Do you often utter the words, ‘It is what it is’ when life hasn’t gone to plan and things have gone a bit pear-shaped? Or when something has happened that feels out of your control?
I’ve said this phrase many times myself. And the fact of the matter is that sometimes it is what it is right? The phrase just fits and sums things up perfectly. Nothing could have been done to change the outcome of whatever the situation was.
I’m conflicted because part of me thinks that this is radical acceptance in action - acknowledging that an unchangeable event has happened, good or bad, and focusing on coping rather than complaining.
But another part of me has a slight bug bear about this phrase.
On the surface, it seems okay. It’s like we are accepting a situation that’s not gone our way: a job we didn’t get; a minor car accident; a missed train; a relationship that’s ended.
We recognise we can’t change it and so we come out with the old classic, ‘It is what it is’, we shrug our shoulders and move on.

However, I wonder sometimes if we are a bit too quick to jump to this place of acceptance without giving ourselves time to even allow our feelings to make themselves known.
Have we even given ourselves more than a nano second to feel something?
Have we taken five minutes to process what happened before diving straight to a place of acceptance?
Surely we might have some feelings about not getting the job? Or writing off our car, or our relationship ending?! Saying ‘It is what it is’ won’t make them disappear!
I wonder sometimes if we forget that we are actually ALLOWED to have some feelings about things that haven’t gone our way. We don’t have to put a brave face on all the time.
I think we’ve been taught that indulging our feelings is somehow frivolous, or that we are being a bit narcissistic or dramatic. That if we spend any time at all feeling down or upset over things that haven’t gone right that we are wallowing. Someone might accuse us of being too sensitive.
But the way I see it, it’s not wallowing - it’s allowing. They are very different. And that difference is more than just a W!
Allowing our feelings means recognising we might not be okay with what happened. That maybe we are holding some disappointment, some frustration, some anger even. Allowing ourselves to feel, is about giving ourselves permission. It’s about meeting ourselves fully as we are. Not having to pretend that we’re okay when we’re not. Not having to keep everything contained for fear of looking weak if we show that something has bothered us. That’s about other people.
Allowing is healthy. Allowing is how you process things.

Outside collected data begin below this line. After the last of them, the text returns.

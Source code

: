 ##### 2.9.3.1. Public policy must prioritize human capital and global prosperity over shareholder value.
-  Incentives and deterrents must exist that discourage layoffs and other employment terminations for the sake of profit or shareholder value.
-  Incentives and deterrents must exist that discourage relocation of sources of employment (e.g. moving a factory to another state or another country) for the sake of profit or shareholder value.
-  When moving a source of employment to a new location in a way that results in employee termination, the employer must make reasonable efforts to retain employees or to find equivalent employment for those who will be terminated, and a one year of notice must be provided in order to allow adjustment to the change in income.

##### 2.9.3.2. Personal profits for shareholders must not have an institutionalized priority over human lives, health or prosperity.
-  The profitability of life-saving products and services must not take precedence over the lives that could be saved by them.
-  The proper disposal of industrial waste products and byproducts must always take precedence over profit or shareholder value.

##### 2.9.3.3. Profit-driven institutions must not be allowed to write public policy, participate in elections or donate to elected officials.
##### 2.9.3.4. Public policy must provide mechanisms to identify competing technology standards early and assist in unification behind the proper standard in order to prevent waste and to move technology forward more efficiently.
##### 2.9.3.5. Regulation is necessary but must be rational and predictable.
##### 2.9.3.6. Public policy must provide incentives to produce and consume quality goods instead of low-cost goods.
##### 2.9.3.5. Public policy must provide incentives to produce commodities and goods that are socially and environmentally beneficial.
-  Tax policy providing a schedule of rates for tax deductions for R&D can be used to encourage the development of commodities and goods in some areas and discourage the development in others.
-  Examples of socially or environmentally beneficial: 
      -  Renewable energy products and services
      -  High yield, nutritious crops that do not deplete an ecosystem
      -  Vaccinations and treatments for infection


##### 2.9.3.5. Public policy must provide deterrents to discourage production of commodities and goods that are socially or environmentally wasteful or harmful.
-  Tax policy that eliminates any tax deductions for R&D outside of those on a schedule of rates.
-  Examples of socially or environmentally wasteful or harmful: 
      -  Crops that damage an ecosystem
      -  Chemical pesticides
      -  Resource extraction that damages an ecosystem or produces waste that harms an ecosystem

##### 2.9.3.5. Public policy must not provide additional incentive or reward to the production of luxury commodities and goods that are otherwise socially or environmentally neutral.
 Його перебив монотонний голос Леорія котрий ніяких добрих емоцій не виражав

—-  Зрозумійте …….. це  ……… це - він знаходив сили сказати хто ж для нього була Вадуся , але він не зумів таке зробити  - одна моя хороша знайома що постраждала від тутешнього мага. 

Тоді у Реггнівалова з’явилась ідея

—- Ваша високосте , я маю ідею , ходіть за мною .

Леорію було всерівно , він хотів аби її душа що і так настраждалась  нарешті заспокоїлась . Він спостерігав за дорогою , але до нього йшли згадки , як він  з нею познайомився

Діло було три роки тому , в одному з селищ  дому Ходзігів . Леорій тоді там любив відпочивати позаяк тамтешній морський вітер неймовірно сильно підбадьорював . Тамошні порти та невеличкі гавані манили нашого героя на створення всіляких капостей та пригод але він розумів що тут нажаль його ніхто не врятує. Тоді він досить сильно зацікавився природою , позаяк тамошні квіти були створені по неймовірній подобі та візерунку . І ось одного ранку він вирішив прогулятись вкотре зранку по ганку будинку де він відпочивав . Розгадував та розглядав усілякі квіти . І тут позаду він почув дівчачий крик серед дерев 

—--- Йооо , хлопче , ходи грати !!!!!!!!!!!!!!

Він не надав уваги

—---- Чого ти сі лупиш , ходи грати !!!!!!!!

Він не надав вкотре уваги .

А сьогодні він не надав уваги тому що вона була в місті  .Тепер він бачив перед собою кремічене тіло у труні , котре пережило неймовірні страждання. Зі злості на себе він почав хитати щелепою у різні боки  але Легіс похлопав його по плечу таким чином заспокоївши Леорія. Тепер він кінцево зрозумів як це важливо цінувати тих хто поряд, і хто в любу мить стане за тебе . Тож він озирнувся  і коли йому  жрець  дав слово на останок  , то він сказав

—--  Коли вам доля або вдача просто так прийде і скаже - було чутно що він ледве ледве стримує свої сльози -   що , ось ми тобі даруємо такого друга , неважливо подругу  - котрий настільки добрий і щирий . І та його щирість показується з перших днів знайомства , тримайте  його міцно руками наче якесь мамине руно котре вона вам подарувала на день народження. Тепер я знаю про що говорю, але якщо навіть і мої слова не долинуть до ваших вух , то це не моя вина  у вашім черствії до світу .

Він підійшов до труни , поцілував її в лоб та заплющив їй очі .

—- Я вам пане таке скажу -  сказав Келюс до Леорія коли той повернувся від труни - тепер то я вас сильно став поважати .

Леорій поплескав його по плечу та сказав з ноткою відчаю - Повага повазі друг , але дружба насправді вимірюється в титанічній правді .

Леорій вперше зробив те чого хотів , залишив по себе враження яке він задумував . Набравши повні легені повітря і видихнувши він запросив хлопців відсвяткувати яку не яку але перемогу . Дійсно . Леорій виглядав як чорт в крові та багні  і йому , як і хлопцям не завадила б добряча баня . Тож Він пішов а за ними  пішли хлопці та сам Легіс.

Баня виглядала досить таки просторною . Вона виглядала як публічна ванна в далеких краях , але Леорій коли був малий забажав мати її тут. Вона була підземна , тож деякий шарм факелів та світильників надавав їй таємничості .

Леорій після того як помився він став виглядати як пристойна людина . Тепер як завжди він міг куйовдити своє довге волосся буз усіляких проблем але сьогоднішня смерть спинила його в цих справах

It’s only wallowing if you unpack your suitcase and stay there.
If you hold on to the emotions and become consumed by them.
One of my many observations as a therapist is how resistant we can be to feeling. Especially what we perceive as ‘negative’ emotions.
As a society, we are so frightened of our feelings! We think somehow that they are going to swallow us up and that if we allow ourselves to cry, we’ll never stop. We’re afraid to look like we’re affected by things. But the reality is that we are - and that’s okay!
The older I get, I’m learning that the answer to almost any question or problem in life is in finding balance.
I believe there is a sweet spot where we can both feel our feelings, allow them to just be, then let them go and find acceptance before moving on.
But for me, the bit that seems to be missing for lots of people is the connection to their feelings. They just can’t seem to access them - or they are afraid to.
The next time life gives you lemons, and you catch yourself uttering ‘It is what it is’, take a moment to reflect on how you actually feel. What might you be feeling but not expressing? What would it be like to feel a sense of disappointment? Anger? Frustration? Can you withstand the discomfort of these emotions?
There’s only one way to increase our tolerance and capacity for uncomfortable feelings and that’s by sitting with them and allowing them. I realise this might not be what you want to hear, but hey, I didn’t make the rules.